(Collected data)
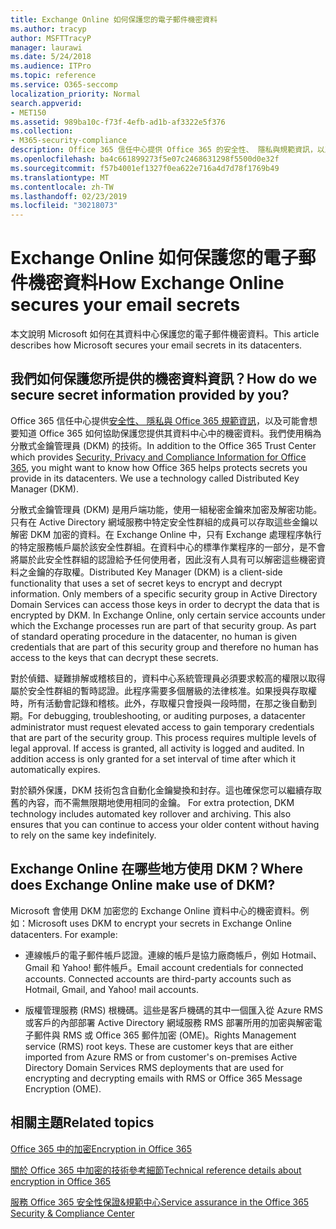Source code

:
 ```yaml
---
title: Exchange Online 如何保護您的電子郵件機密資料
ms.author: tracyp
author: MSFTTracyP
manager: laurawi
ms.date: 5/24/2018
ms.audience: ITPro
ms.topic: reference
ms.service: O365-seccomp
localization_priority: Normal
search.appverid:
- MET150
ms.assetid: 989ba10c-f73f-4efb-ad1b-af3322e5f376
ms.collection:
- M365-security-compliance
description: Office 365 信任中心提供 Office 365 的安全性、 隱私與規範資訊，以及可能會想要知道 Office 365 如何協助保護您提供其資料中心中的機密資料。我們使用稱為分散式金鑰管理員 (DKM) 的技術。
ms.openlocfilehash: ba4c661899273f5e07c2468631298f5500d0e32f
ms.sourcegitcommit: f57b4001ef1327f0ea622e716a4d7d78f1769b49
ms.translationtype: MT
ms.contentlocale: zh-TW
ms.lasthandoff: 02/23/2019
ms.locfileid: "30218073"
---
```

# <a name="how-exchange-online-secures-your-email-secrets"></a><span data-ttu-id="cdac4-104">Exchange Online 如何保護您的電子郵件機密資料</span><span class="sxs-lookup"><span data-stu-id="cdac4-104">How Exchange Online secures your email secrets</span></span>

<span data-ttu-id="cdac4-105">本文說明 Microsoft 如何在其資料中心保護您的電子郵件機密資料。</span><span class="sxs-lookup"><span data-stu-id="cdac4-105">This article describes how Microsoft secures your email secrets in its datacenters.</span></span>
  
## <a name="how-do-we-secure-secret-information-provided-by-you"></a><span data-ttu-id="cdac4-106">我們如何保護您所提供的機密資料資訊？</span><span class="sxs-lookup"><span data-stu-id="cdac4-106">How do we secure secret information provided by you?</span></span>

<span data-ttu-id="cdac4-p102">Office 365 信任中心提供[安全性、 隱私與 Office 365 規範資訊](https://go.microsoft.com/fwlink/?linkid=874644)，以及可能會想要知道 Office 365 如何協助保護您提供其資料中心中的機密資料。我們使用稱為分散式金鑰管理員 (DKM) 的技術。</span><span class="sxs-lookup"><span data-stu-id="cdac4-p102">In addition to the Office 365 Trust Center which provides [Security, Privacy and Compliance Information for Office 365](https://go.microsoft.com/fwlink/?linkid=874644), you might want to know how Office 365 helps protects secrets you provide in its datacenters. We use a technology called Distributed Key Manager (DKM).</span></span>
  
<span data-ttu-id="cdac4-p103">分散式金鑰管理員 (DKM) 是用戶端功能，使用一組秘密金鑰來加密及解密功能。只有在 Active Directory 網域服務中特定安全性群組的成員可以存取這些金鑰以解密 DKM 加密的資料。在 Exchange Online 中，只有 Exchange 處理程序執行的特定服務帳戶屬於該安全性群組。在資料中心的標準作業程序的一部分，是不會將屬於此安全性群組的認證給予任何使用者，因此沒有人具有可以解密這些機密資料之金鑰的存取權。</span><span class="sxs-lookup"><span data-stu-id="cdac4-p103">Distributed Key Manager (DKM) is a client-side functionality that uses a set of secret keys to encrypt and decrypt information. Only members of a specific security group in Active Directory Domain Services can access those keys in order to decrypt the data that is encrypted by DKM. In Exchange Online, only certain service accounts under which the Exchange processes run are part of that security group. As part of standard operating procedure in the datacenter, no human is given credentials that are part of this security group and therefore no human has access to the keys that can decrypt these secrets.</span></span>
  
<span data-ttu-id="cdac4-p104">對於偵錯、疑難排解或稽核目的，資料中心系統管理員必須要求較高的權限以取得屬於安全性群組的暫時認證。此程序需要多個層級的法律核准。如果授與存取權時，所有活動會記錄和稽核。此外，存取權只會授與一段時間，在那之後自動到期。</span><span class="sxs-lookup"><span data-stu-id="cdac4-p104">For debugging, troubleshooting, or auditing purposes, a datacenter administrator must request elevated access to gain temporary credentials that are part of the security group. This process requires multiple levels of legal approval. If access is granted, all activity is logged and audited. In addition access is only granted for a set interval of time after which it automatically expires.</span></span>
  
<span data-ttu-id="cdac4-p105">對於額外保護，DKM 技術包含自動化金鑰變換和封存。這也確保您可以繼續存取舊的內容，而不需無限期地使用相同的金鑰。
</span><span class="sxs-lookup"><span data-stu-id="cdac4-p105">For extra protection, DKM technology includes automated key rollover and archiving. This also ensures that you can continue to access your older content without having to rely on the same key indefinitely.</span></span>
  
## <a name="where-does-exchange-online-make-use-of-dkm"></a><span data-ttu-id="cdac4-119">Exchange Online 在哪些地方使用 DKM？</span><span class="sxs-lookup"><span data-stu-id="cdac4-119">Where does Exchange Online make use of DKM?</span></span>

<span data-ttu-id="cdac4-p106">Microsoft 會使用 DKM 加密您的 Exchange Online 資料中心的機密資料。例如：</span><span class="sxs-lookup"><span data-stu-id="cdac4-p106">Microsoft uses DKM to encrypt your secrets in Exchange Online datacenters. For example:</span></span>
  
- <span data-ttu-id="cdac4-p107">連線帳戶的電子郵件帳戶認證。連線的帳戶是協力廠商帳戶，例如 Hotmail、Gmail 和 Yahoo! 郵件帳戶。</span><span class="sxs-lookup"><span data-stu-id="cdac4-p107">Email account credentials for connected accounts. Connected accounts are third-party accounts such as Hotmail, Gmail, and Yahoo! mail accounts.</span></span>
    
- <span data-ttu-id="cdac4-p108">版權管理服務 (RMS) 根機碼。這些是客戶機碼的其中一個匯入從 Azure RMS 或客戶的內部部署 Active Directory 網域服務 RMS 部署所用的加密與解密電子郵件與 RMS 或 Office 365 郵件加密 (OME)。</span><span class="sxs-lookup"><span data-stu-id="cdac4-p108">Rights Management service (RMS) root keys. These are customer keys that are either imported from Azure RMS or from customer's on-premises Active Directory Domain Services RMS deployments that are used for encrypting and decrypting emails with RMS or Office 365 Message Encryption (OME).</span></span>
    
## <a name="related-topics"></a><span data-ttu-id="cdac4-127">相關主題</span><span class="sxs-lookup"><span data-stu-id="cdac4-127">Related topics</span></span>

[<span data-ttu-id="cdac4-128">Office 365 中的加密</span><span class="sxs-lookup"><span data-stu-id="cdac4-128">Encryption in Office 365</span></span>](encryption.md)
  
[<span data-ttu-id="cdac4-129">關於 Office 365 中加密的技術參考細節</span><span class="sxs-lookup"><span data-stu-id="cdac4-129">Technical reference details about encryption in Office 365</span></span>](technical-reference-details-about-encryption.md)
  
[<span data-ttu-id="cdac4-130">服務 Office 365 安全性保證&amp;規範中心</span><span class="sxs-lookup"><span data-stu-id="cdac4-130">Service assurance in the Office 365 Security &amp; Compliance Center</span></span>](https://go.microsoft.com/fwlink/?linkid=874645)
  

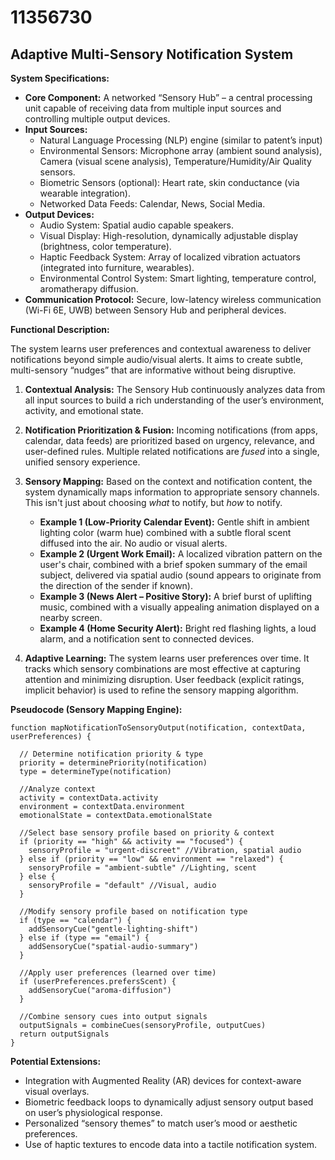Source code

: # 11356730

## Adaptive Multi-Sensory Notification System

**System Specifications:**

*   **Core Component:** A networked “Sensory Hub” – a central processing unit capable of receiving data from multiple input sources and controlling multiple output devices.
*   **Input Sources:**
    *   Natural Language Processing (NLP) engine (similar to patent’s input)
    *   Environmental Sensors: Microphone array (ambient sound analysis), Camera (visual scene analysis), Temperature/Humidity/Air Quality sensors.
    *   Biometric Sensors (optional): Heart rate, skin conductance (via wearable integration).
    *   Networked Data Feeds: Calendar, News, Social Media.
*   **Output Devices:**
    *   Audio System: Spatial audio capable speakers.
    *   Visual Display: High-resolution, dynamically adjustable display (brightness, color temperature).
    *   Haptic Feedback System: Array of localized vibration actuators (integrated into furniture, wearables).
    *   Environmental Control System: Smart lighting, temperature control, aromatherapy diffusion.
*   **Communication Protocol:** Secure, low-latency wireless communication (Wi-Fi 6E, UWB) between Sensory Hub and peripheral devices.

**Functional Description:**

The system learns user preferences and contextual awareness to deliver notifications beyond simple audio/visual alerts. It aims to create subtle, multi-sensory “nudges” that are informative without being disruptive.

1.  **Contextual Analysis:** The Sensory Hub continuously analyzes data from all input sources to build a rich understanding of the user’s environment, activity, and emotional state.
2.  **Notification Prioritization & Fusion:** Incoming notifications (from apps, calendar, data feeds) are prioritized based on urgency, relevance, and user-defined rules. Multiple related notifications are *fused* into a single, unified sensory experience.
3.  **Sensory Mapping:** Based on the context and notification content, the system dynamically maps information to appropriate sensory channels. This isn't just about choosing *what* to notify, but *how* to notify.

    *   **Example 1 (Low-Priority Calendar Event):** Gentle shift in ambient lighting color (warm hue) combined with a subtle floral scent diffused into the air. No audio or visual alerts.
    *   **Example 2 (Urgent Work Email):** A localized vibration pattern on the user's chair, combined with a brief spoken summary of the email subject, delivered via spatial audio (sound appears to originate from the direction of the sender if known).
    *   **Example 3 (News Alert – Positive Story):** A brief burst of uplifting music, combined with a visually appealing animation displayed on a nearby screen.
    *    **Example 4 (Home Security Alert):** Bright red flashing lights, a loud alarm, and a notification sent to connected devices.
4.  **Adaptive Learning:** The system learns user preferences over time. It tracks which sensory combinations are most effective at capturing attention and minimizing disruption. User feedback (explicit ratings, implicit behavior) is used to refine the sensory mapping algorithm.

**Pseudocode (Sensory Mapping Engine):**

```
function mapNotificationToSensoryOutput(notification, contextData, userPreferences) {

  // Determine notification priority & type
  priority = determinePriority(notification)
  type = determineType(notification)

  //Analyze context
  activity = contextData.activity
  environment = contextData.environment
  emotionalState = contextData.emotionalState

  //Select base sensory profile based on priority & context
  if (priority == "high" && activity == "focused") {
    sensoryProfile = "urgent-discreet" //Vibration, spatial audio
  } else if (priority == "low" && environment == "relaxed") {
    sensoryProfile = "ambient-subtle" //Lighting, scent
  } else {
    sensoryProfile = "default" //Visual, audio
  }

  //Modify sensory profile based on notification type
  if (type == "calendar") {
    addSensoryCue("gentle-lighting-shift")
  } else if (type == "email") {
    addSensoryCue("spatial-audio-summary")
  }

  //Apply user preferences (learned over time)
  if (userPreferences.prefersScent) {
    addSensoryCue("aroma-diffusion")
  }

  //Combine sensory cues into output signals
  outputSignals = combineCues(sensoryProfile, outputCues)
  return outputSignals
}
```

**Potential Extensions:**

*   Integration with Augmented Reality (AR) devices for context-aware visual overlays.
*   Biometric feedback loops to dynamically adjust sensory output based on user’s physiological response.
*   Personalized “sensory themes” to match user’s mood or aesthetic preferences.
*   Use of haptic textures to encode data into a tactile notification system.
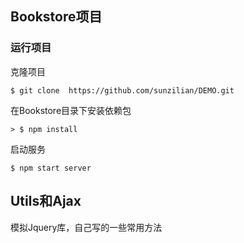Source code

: ## Bookstore项目

### 运行项目

克隆项目 
```
$ git clone  https://github.com/sunzilian/DEMO.git
```
在Bookstore目录下安装依赖包
```
> $ npm install 
```
启动服务
```
$ npm start server 
```

## Utils和Ajax

模拟Jquery库，自己写的一些常用方法



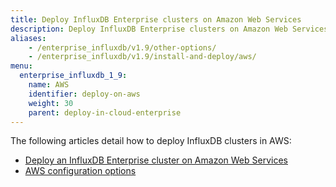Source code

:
 ```yaml
---
title: Deploy InfluxDB Enterprise clusters on Amazon Web Services
description: Deploy InfluxDB Enterprise clusters on Amazon Web Services (AWS).
aliases:
    - /enterprise_influxdb/v1.9/other-options/
    - /enterprise_influxdb/v1.9/install-and-deploy/aws/
menu:
  enterprise_influxdb_1_9:
    name: AWS
    identifier: deploy-on-aws
    weight: 30
    parent: deploy-in-cloud-enterprise
---
```


The following articles detail how to deploy InfluxDB clusters in AWS:

- [Deploy an InfluxDB Enterprise cluster on Amazon Web Services](/enterprise_influxdb/v1.9/install-and-deploy/deploying/aws/setting-up-template)
- [AWS configuration options](/enterprise_influxdb/v1.9/install-and-deploy/deploying/aws/config-options)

→ What is being asked: Retype exactly, and only, the lines above from the one where "News, Social Media." occurs up to and including the one where "and emotional state." occurs.

→ Result of the exercise:
    *   Networked Data Feeds: Calendar, News, Social Media.
*   **Output Devices:**
    *   Audio System: Spatial audio capable speakers.
    *   Visual Display: High-resolution, dynamically adjustable display (brightness, color temperature).
    *   Haptic Feedback System: Array of localized vibration actuators (integrated into furniture, wearables).
    *   Environmental Control System: Smart lighting, temperature control, aromatherapy diffusion.
*   **Communication Protocol:** Secure, low-latency wireless communication (Wi-Fi 6E, UWB) between Sensory Hub and peripheral devices.

**Functional Description:**

The system learns user preferences and contextual awareness to deliver notifications beyond simple audio/visual alerts. It aims to create subtle, multi-sensory “nudges” that are informative without being disruptive.

1.  **Contextual Analysis:** The Sensory Hub continuously analyzes data from all input sources to build a rich understanding of the user’s environment, activity, and emotional state.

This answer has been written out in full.